- _Work required_
Down to the final line, print each entry exactly.

──────────

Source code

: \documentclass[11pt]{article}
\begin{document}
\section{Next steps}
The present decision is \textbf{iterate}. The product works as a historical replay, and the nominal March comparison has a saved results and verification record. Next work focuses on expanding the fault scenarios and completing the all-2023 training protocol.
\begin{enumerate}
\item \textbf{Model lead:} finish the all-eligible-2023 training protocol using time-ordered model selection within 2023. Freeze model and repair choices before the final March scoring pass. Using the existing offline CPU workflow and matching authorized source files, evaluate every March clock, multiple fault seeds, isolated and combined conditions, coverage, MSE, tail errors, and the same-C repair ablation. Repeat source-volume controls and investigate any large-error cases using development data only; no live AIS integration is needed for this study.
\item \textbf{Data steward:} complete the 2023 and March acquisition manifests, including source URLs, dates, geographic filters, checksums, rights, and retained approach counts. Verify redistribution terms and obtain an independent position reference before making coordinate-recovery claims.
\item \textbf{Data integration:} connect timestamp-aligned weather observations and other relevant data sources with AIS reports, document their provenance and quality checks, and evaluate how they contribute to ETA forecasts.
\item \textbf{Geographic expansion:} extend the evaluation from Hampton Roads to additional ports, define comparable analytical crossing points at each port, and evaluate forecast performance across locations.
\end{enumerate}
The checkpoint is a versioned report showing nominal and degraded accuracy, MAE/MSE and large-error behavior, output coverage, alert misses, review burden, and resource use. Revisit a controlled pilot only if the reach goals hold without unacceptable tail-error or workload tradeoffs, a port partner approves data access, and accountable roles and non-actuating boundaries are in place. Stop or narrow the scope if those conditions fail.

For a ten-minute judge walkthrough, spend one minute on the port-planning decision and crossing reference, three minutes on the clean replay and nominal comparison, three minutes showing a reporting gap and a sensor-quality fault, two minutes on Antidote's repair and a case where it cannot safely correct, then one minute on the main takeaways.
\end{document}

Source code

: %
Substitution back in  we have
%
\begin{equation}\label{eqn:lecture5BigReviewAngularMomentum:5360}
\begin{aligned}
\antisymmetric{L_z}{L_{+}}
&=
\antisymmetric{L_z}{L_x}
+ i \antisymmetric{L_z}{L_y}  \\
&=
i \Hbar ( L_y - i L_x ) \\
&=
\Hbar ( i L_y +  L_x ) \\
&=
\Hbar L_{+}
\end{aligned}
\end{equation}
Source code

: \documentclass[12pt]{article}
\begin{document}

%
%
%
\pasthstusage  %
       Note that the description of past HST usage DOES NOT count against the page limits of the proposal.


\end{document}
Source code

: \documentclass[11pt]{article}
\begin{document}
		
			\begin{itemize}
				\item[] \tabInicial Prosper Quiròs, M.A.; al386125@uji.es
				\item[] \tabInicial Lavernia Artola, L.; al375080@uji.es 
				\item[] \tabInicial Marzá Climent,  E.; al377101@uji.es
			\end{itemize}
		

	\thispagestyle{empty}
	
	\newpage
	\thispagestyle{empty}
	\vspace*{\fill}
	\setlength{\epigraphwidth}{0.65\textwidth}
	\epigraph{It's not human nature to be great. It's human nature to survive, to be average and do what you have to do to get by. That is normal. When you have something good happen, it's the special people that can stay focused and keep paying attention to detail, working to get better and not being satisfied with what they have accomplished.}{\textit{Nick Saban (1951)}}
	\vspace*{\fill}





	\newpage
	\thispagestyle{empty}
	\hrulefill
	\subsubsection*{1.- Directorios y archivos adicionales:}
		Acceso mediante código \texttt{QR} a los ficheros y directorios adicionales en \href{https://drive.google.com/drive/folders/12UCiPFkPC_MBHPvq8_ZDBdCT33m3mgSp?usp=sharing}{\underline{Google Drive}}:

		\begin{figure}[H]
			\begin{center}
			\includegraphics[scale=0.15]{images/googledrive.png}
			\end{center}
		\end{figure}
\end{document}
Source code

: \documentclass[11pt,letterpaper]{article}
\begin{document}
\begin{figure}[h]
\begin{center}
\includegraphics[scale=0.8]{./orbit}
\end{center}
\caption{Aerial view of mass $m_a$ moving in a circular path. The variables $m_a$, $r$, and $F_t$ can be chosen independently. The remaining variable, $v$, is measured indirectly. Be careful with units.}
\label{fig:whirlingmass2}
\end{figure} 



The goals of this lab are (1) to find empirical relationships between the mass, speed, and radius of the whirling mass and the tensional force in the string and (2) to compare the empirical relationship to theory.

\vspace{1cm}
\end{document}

──────────

- _Reply to the exercise_
Source code

: \documentclass[11pt]{article}
\begin{document}
\section{Next steps}
The present decision is \textbf{iterate}. The product works as a historical replay, and the nominal March comparison has a saved results and verification record. Next work focuses on expanding the fault scenarios and completing the all-2023 training protocol.
\begin{enumerate}
\item \textbf{Model lead:} finish the all-eligible-2023 training protocol using time-ordered model selection within 2023. Freeze model and repair choices before the final March scoring pass. Using the existing offline CPU workflow and matching authorized source files, evaluate every March clock, multiple fault seeds, isolated and combined conditions, coverage, MSE, tail errors, and the same-C repair ablation. Repeat source-volume controls and investigate any large-error cases using development data only; no live AIS integration is needed for this study.
\item \textbf{Data steward:} complete the 2023 and March acquisition manifests, including source URLs, dates, geographic filters, checksums, rights, and retained approach counts. Verify redistribution terms and obtain an independent position reference before making coordinate-recovery claims.
\item \textbf{Data integration:} connect timestamp-aligned weather observations and other relevant data sources with AIS reports, document their provenance and quality checks, and evaluate how they contribute to ETA forecasts.
\item \textbf{Geographic expansion:} extend the evaluation from Hampton Roads to additional ports, define comparable analytical crossing points at each port, and evaluate forecast performance across locations.
\end{enumerate}
The checkpoint is a versioned report showing nominal and degraded accuracy, MAE/MSE and large-error behavior, output coverage, alert misses, review burden, and resource use. Revisit a controlled pilot only if the reach goals hold without unacceptable tail-error or workload tradeoffs, a port partner approves data access, and accountable roles and non-actuating boundaries are in place. Stop or narrow the scope if those conditions fail.

For a ten-minute judge walkthrough, spend one minute on the port-planning decision and crossing reference, three minutes on the clean replay and nominal comparison, three minutes showing a reporting gap and a sensor-quality fault, two minutes on Antidote's repair and a case where it cannot safely correct, then one minute on the main takeaways.
\end{document}

Source code

: %
Substitution back in  we have
%
\begin{equation}\label{eqn:lecture5BigReviewAngularMomentum:5360}
\begin{aligned}
\antisymmetric{L_z}{L_{+}}
&=
\antisymmetric{L_z}{L_x}
+ i \antisymmetric{L_z}{L_y}  \\
&=
i \Hbar ( L_y - i L_x ) \\
&=
\Hbar ( i L_y +  L_x ) \\
&=
\Hbar L_{+}
\end{aligned}
\end{equation}
Source code

: \documentclass[12pt]{article}
\begin{document}

%
%
%
\pasthstusage  %
       Note that the description of past HST usage DOES NOT count against the page limits of the proposal.


\end{document}
Source code

: \documentclass[11pt]{article}
\begin{document}
		
			\begin{itemize}
				\item[] \tabInicial Prosper Quiròs, M.A.; al386125@uji.es
				\item[] \tabInicial Lavernia Artola, L.; al375080@uji.es 
				\item[] \tabInicial Marzá Climent,  E.; al377101@uji.es
			\end{itemize}
		

	\thispagestyle{empty}
	
	\newpage
	\thispagestyle{empty}
	\vspace*{\fill}
	\setlength{\epigraphwidth}{0.65\textwidth}
	\epigraph{It's not human nature to be great. It's human nature to survive, to be average and do what you have to do to get by. That is normal. When you have something good happen, it's the special people that can stay focused and keep paying attention to detail, working to get better and not being satisfied with what they have accomplished.}{\textit{Nick Saban (1951)}}
	\vspace*{\fill}





	\newpage
	\thispagestyle{empty}
	\hrulefill
	\subsubsection*{1.- Directorios y archivos adicionales:}
		Acceso mediante código \texttt{QR} a los ficheros y directorios adicionales en \href{https://drive.google.com/drive/folders/12UCiPFkPC_MBHPvq8_ZDBdCT33m3mgSp?usp=sharing}{\underline{Google Drive}}:

		\begin{figure}[H]
			\begin{center}
			\includegraphics[scale=0.15]{images/googledrive.png}
			\end{center}
		\end{figure}
\end{document}
Source code

: \documentclass[11pt,letterpaper]{article}
\begin{document}
\begin{figure}[h]
\begin{center}
\includegraphics[scale=0.8]{./orbit}
\end{center}
\caption{Aerial view of mass $m_a$ moving in a circular path. The variables $m_a$, $r$, and $F_t$ can be chosen independently. The remaining variable, $v$, is measured indirectly. Be careful with units.}
\label{fig:whirlingmass2}
\end{figure} 



The goals of this lab are (1) to find empirical relationships between the mass, speed, and radius of the whirling mass and the tensional force in the string and (2) to compare the empirical relationship to theory.

\vspace{1cm}
\end{document}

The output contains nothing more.